• Required action:
Copy every line in the records below that contains the word "juejin".

• Exercise data:
((
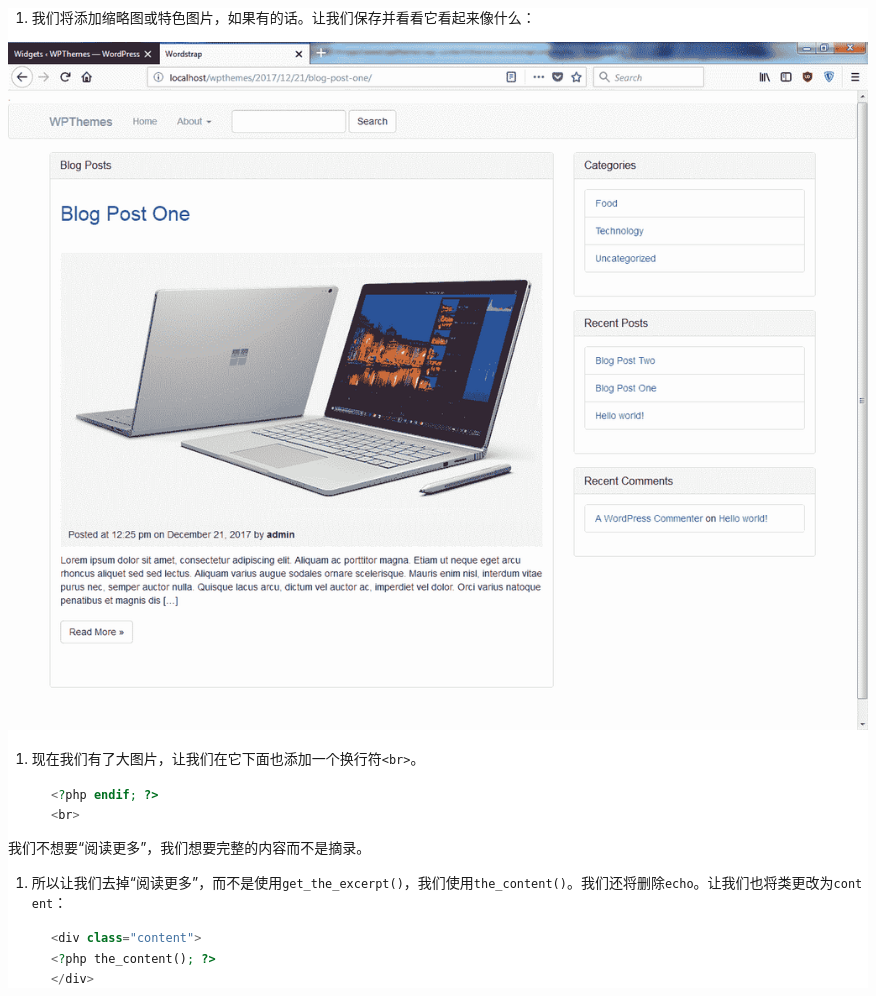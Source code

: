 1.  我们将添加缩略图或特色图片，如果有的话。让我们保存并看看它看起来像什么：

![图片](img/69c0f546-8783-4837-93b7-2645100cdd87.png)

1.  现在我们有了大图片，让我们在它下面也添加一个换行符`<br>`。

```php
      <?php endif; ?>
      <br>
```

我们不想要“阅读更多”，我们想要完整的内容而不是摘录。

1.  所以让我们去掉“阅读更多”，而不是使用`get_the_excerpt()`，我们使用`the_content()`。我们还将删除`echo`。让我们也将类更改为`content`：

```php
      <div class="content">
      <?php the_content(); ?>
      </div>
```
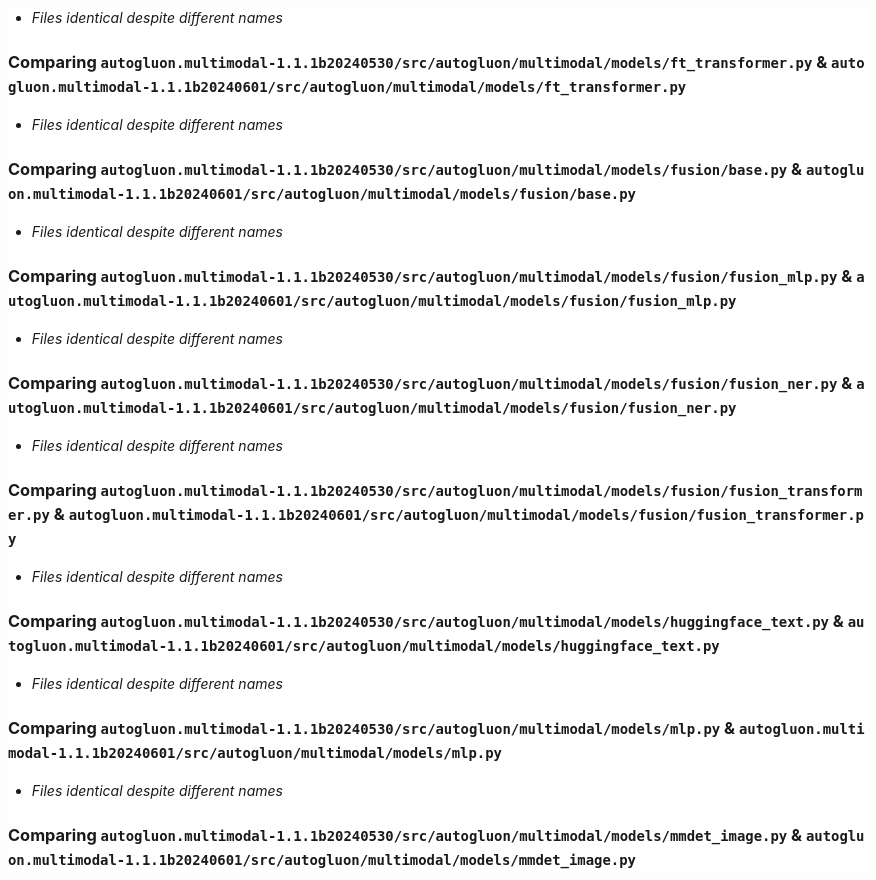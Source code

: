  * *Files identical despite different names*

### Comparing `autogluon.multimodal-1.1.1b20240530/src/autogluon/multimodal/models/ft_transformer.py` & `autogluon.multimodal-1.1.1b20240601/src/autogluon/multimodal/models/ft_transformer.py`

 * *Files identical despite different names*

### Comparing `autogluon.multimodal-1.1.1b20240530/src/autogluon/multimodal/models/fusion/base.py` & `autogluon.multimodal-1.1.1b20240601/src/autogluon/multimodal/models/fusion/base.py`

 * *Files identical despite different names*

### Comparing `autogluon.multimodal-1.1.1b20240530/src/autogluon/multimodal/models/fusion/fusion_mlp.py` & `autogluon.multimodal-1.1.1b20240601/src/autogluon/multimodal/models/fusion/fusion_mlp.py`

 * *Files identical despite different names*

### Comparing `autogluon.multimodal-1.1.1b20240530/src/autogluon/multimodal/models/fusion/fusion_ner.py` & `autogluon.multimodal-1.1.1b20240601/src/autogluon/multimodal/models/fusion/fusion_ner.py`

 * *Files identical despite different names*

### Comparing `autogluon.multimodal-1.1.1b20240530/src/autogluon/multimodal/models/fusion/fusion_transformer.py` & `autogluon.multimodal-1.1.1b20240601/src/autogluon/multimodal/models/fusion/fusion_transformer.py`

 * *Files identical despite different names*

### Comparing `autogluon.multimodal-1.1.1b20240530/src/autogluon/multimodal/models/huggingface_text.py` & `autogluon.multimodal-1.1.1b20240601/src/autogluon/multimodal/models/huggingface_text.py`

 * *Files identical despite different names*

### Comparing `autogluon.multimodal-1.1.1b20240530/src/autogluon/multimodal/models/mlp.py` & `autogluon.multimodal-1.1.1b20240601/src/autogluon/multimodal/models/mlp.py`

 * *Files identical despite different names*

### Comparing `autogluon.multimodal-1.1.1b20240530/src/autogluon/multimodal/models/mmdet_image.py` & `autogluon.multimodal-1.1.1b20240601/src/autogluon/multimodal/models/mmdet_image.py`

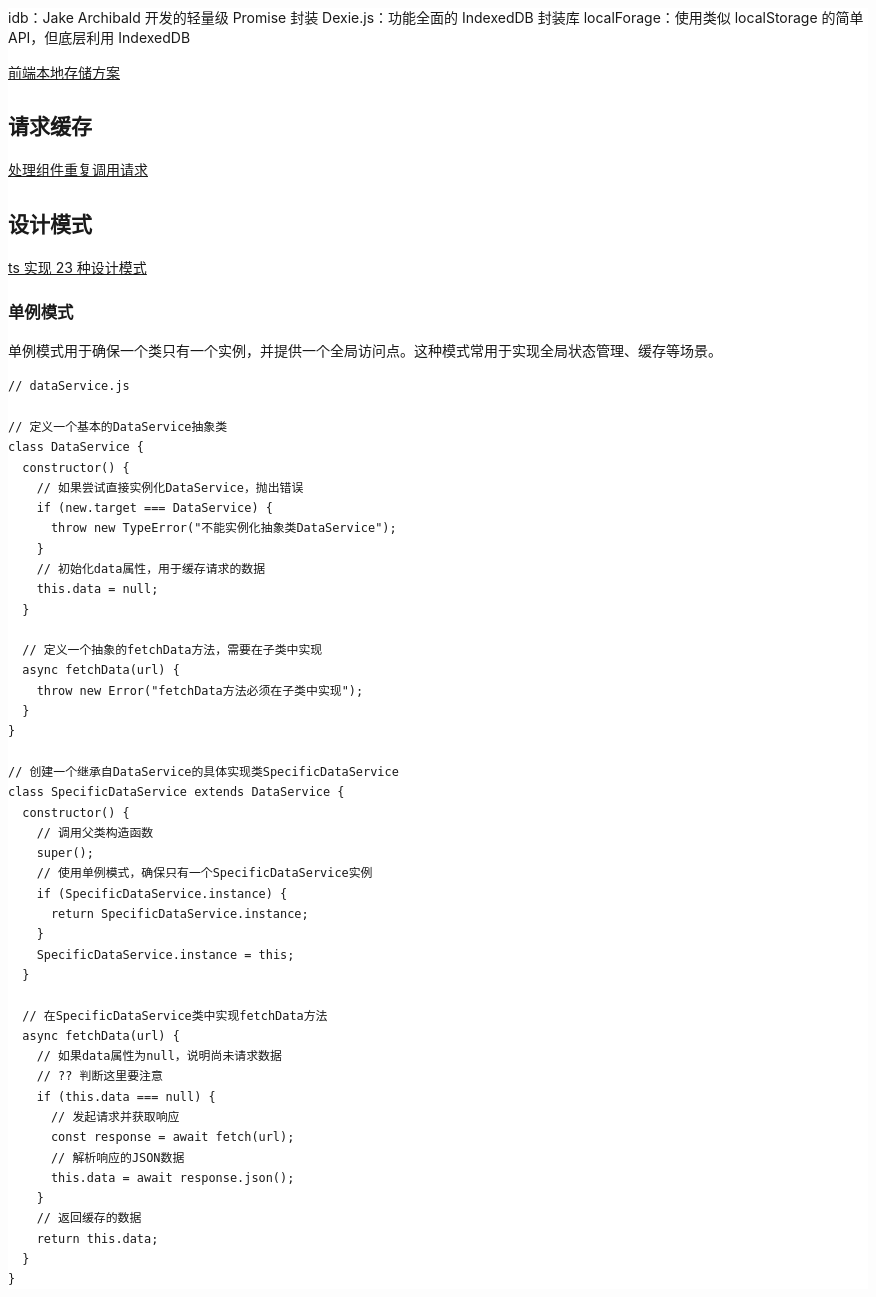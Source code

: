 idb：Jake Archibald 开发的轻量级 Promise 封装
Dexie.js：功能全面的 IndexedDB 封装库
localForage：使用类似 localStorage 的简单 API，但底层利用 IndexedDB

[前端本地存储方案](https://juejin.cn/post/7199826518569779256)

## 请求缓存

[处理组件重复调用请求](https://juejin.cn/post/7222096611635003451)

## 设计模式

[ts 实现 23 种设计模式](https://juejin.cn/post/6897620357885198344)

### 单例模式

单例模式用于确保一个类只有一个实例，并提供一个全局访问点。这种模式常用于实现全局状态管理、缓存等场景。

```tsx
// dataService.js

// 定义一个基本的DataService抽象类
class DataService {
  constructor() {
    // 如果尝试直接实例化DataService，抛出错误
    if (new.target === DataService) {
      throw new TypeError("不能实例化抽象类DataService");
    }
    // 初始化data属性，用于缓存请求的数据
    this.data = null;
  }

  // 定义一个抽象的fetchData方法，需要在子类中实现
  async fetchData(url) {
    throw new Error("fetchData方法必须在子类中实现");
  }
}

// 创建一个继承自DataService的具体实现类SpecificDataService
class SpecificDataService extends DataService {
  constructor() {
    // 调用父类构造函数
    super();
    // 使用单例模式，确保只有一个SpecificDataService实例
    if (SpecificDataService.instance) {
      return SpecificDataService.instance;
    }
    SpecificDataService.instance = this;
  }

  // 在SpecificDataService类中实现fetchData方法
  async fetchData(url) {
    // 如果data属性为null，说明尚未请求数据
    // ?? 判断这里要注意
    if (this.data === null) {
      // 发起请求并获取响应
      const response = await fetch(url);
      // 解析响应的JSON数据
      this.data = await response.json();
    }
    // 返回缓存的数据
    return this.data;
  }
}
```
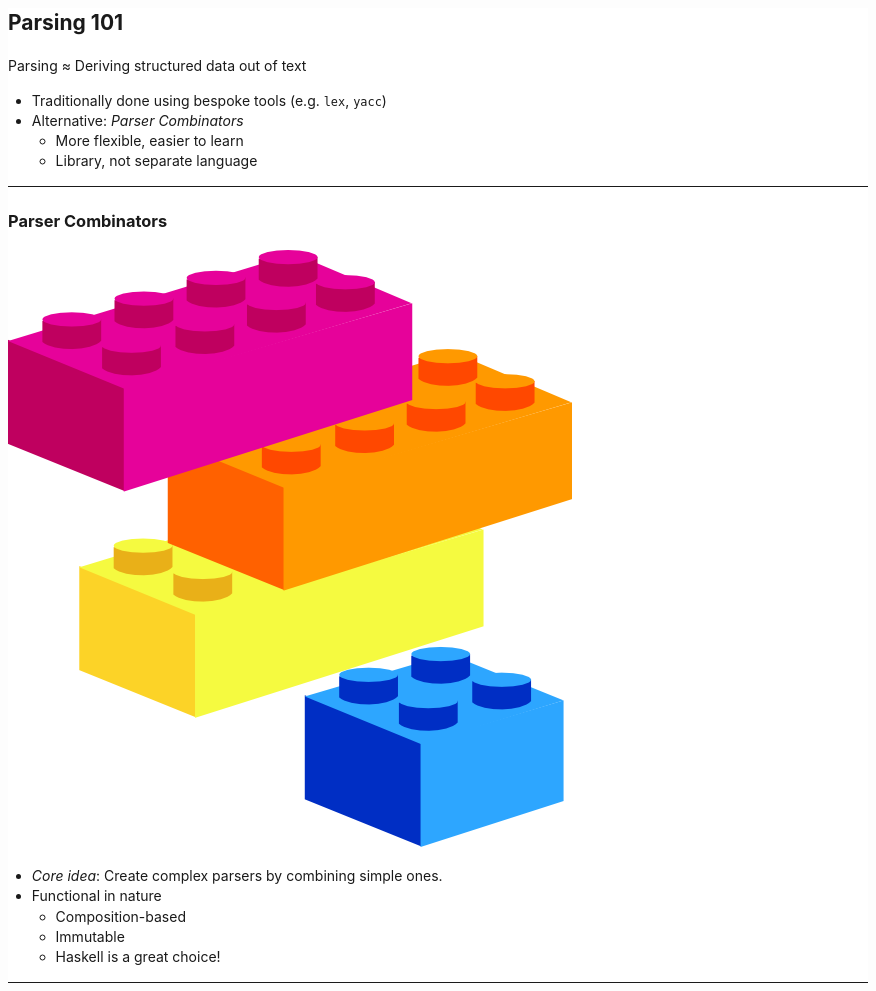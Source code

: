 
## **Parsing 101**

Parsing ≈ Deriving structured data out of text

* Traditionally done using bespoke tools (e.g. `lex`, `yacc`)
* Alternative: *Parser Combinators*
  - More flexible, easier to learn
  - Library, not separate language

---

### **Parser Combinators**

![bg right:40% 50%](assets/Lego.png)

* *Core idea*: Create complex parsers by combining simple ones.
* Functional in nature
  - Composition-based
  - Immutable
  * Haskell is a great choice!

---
))
• Response:
[前端本地存储方案](https://juejin.cn/post/7199826518569779256)
[处理组件重复调用请求](https://juejin.cn/post/7222096611635003451)
[ts 实现 23 种设计模式](https://juejin.cn/post/6897620357885198344)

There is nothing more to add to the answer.